NG Logic was contracted to build a custom solution that would provide core Finexy business functionality of assisting investors in making better decisions based on real-world data analysis.
Our team of highly experienced engineers created a solution that utilizes the power of machine learning to analyze asset portfolios and test them against real market data.
Key solution features:
- Investment strategy analysis for portfolio optimization
- Asset ratio suggestions based on investment strategy preferences
- Backtesting against historical data
- Investment portfolio augmentation for optimizing interest rate

The Problem
Choosing the right asset portfolio
Choosing the right investment portfolio and the ratio between separate assets to maximize the interest rate is one of the main challenges when building a strategy.

Many variables need to be taken into consideration, like the investment time horizon, risk factor, budget as well as other factors.
These are some crucial decisions to be made before composing an optimal asset portfolio. Decisions that shouldn’t be arbitrary and such but rather be backed with hard data and detailed analysis.
Gathering the correct and relevant data sets and making them relevant to each case scenario might get overwhelming quite fast if not done correctly and in a structured manner.
Back-testing with historical data
Before choosing your investment strategy and building the final portfolio it’s a good idea to backcheck your pick against historical data. The tricky part is to pick the right and relevant data from the all-present noise.

Backtesting with historical data might bring another challenge when it comes to picking an appropriate data set for the purpose of analyzing the potential asset portfolio.

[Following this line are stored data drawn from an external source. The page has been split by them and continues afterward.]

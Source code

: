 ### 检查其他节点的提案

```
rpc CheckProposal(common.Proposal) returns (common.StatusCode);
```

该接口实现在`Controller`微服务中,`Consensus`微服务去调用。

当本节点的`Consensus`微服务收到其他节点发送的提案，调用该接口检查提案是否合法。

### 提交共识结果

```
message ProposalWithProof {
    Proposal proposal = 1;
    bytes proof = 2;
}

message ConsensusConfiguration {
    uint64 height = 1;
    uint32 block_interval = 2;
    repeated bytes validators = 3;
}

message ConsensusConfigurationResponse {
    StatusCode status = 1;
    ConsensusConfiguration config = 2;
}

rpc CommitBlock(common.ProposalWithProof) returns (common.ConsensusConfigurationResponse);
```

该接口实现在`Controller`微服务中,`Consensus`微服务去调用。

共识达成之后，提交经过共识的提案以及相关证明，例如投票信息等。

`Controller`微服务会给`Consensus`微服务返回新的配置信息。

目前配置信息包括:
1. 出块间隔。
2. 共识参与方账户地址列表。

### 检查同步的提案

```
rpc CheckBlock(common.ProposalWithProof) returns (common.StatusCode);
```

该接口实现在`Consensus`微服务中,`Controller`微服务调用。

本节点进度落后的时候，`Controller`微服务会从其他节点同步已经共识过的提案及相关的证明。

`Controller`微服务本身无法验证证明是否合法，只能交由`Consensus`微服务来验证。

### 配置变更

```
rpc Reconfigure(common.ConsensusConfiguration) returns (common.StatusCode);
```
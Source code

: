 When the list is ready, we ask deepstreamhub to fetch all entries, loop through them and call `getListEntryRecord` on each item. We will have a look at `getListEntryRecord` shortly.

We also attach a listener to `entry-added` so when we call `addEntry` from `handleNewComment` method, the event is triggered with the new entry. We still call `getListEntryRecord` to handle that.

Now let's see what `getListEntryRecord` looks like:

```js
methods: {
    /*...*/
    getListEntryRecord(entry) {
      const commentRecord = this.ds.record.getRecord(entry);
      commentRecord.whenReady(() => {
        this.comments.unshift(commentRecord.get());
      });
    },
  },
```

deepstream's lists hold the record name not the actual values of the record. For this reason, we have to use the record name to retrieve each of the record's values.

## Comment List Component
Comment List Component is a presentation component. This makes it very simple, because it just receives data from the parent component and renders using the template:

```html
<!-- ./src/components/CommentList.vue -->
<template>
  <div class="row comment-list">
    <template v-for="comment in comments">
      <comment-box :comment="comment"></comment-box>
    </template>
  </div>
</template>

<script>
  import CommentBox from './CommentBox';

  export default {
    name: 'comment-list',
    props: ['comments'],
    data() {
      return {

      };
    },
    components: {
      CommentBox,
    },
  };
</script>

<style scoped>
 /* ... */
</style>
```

Making the data relevant will differentiate between optimal and suboptimal testing conditions which might have a major impact on the future investment strategy.
Our Solution
Building the portfolio from the ground up
To address the aforementioned problems our team came up with a 2-way solution. The first one is focused on building a brand new portfolio from the ground up. The machine learning based algorithm analyses the investor’s preferences and financial capabilities. The variables include the preferred time frame and how aggressive the strategy can be.

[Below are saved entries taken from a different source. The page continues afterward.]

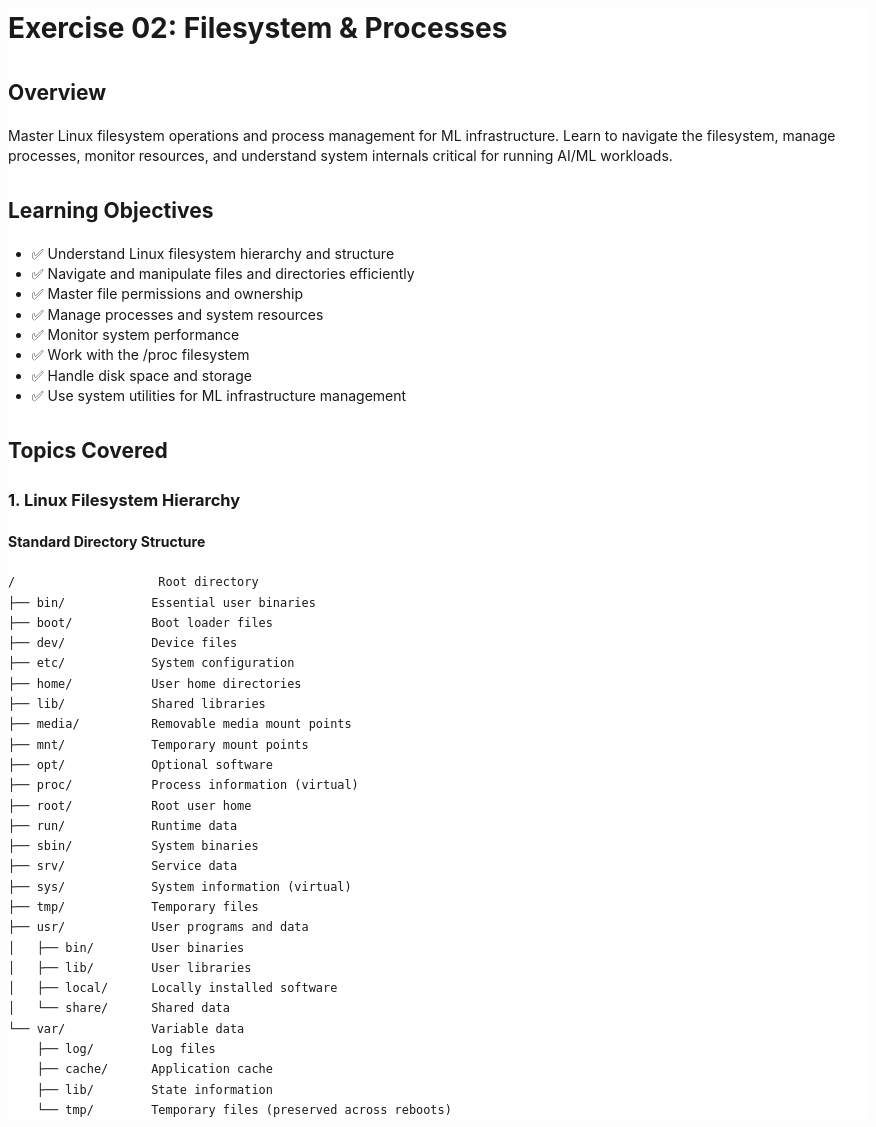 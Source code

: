 # Exercise 02: Filesystem & Processes

## Overview

Master Linux filesystem operations and process management for ML infrastructure. Learn to navigate the filesystem, manage processes, monitor resources, and understand system internals critical for running AI/ML workloads.

## Learning Objectives

- ✅ Understand Linux filesystem hierarchy and structure
- ✅ Navigate and manipulate files and directories efficiently
- ✅ Master file permissions and ownership
- ✅ Manage processes and system resources
- ✅ Monitor system performance
- ✅ Work with the /proc filesystem
- ✅ Handle disk space and storage
- ✅ Use system utilities for ML infrastructure management

## Topics Covered

### 1. Linux Filesystem Hierarchy

#### Standard Directory Structure

```
/                    Root directory
├── bin/            Essential user binaries
├── boot/           Boot loader files
├── dev/            Device files
├── etc/            System configuration
├── home/           User home directories
├── lib/            Shared libraries
├── media/          Removable media mount points
├── mnt/            Temporary mount points
├── opt/            Optional software
├── proc/           Process information (virtual)
├── root/           Root user home
├── run/            Runtime data
├── sbin/           System binaries
├── srv/            Service data
├── sys/            System information (virtual)
├── tmp/            Temporary files
├── usr/            User programs and data
│   ├── bin/        User binaries
│   ├── lib/        User libraries
│   ├── local/      Locally installed software
│   └── share/      Shared data
└── var/            Variable data
    ├── log/        Log files
    ├── cache/      Application cache
    ├── lib/        State information
    └── tmp/        Temporary files (preserved across reboots)
```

A distinct set of data provided by the investor is being put against market information in order to build a unique set of spectrum of potential portfolios. The algorithm builds each portfolio around industries with no or minimal overlap. This helps to diversify the assets so that fluctuations in one sector don’t have as strong of an impact on the entire investment. Additionally in any of the sectors, a set of companies is chosen in a way that they represent most closely the investor’s individual preferences.
Updating a pre-existing portfolio
The second solution is targeted at investors with pre-existing asset portfolios who wish to optimize profits and decrease the impact of the market (or sector-specific) fluctuations.

In this case, the algorithm takes the investor’s preferences regarding the investment strategy but focuses on augmenting the current portfolio, rather than building an entirely new set from the ground up.
To achieve that a strong focus is being put on finding complementary assets to the ones that are already in the portfolio. Within these industries, a set of distinct uncorrelated companies is being found to make the spectrum more diverse and lower the risk. This process allows to reduce the volatility of the portfolio in the long run while preserving the overall investment strategy and personal investor preferences.
Common strategy testing approach
Both of the aforementioned solutions have a similar strategy back-testing tools, heavily utilizing historical market data. This testing method takes into consideration only past data that was available in the time period and neglects anything that came later.

For both tested and live portfolios, the solution updated itself periodically and constantly. This helps always keep the asset ratios most optimal and in-line with the predetermined investment strategy, in accordance with the latest market data.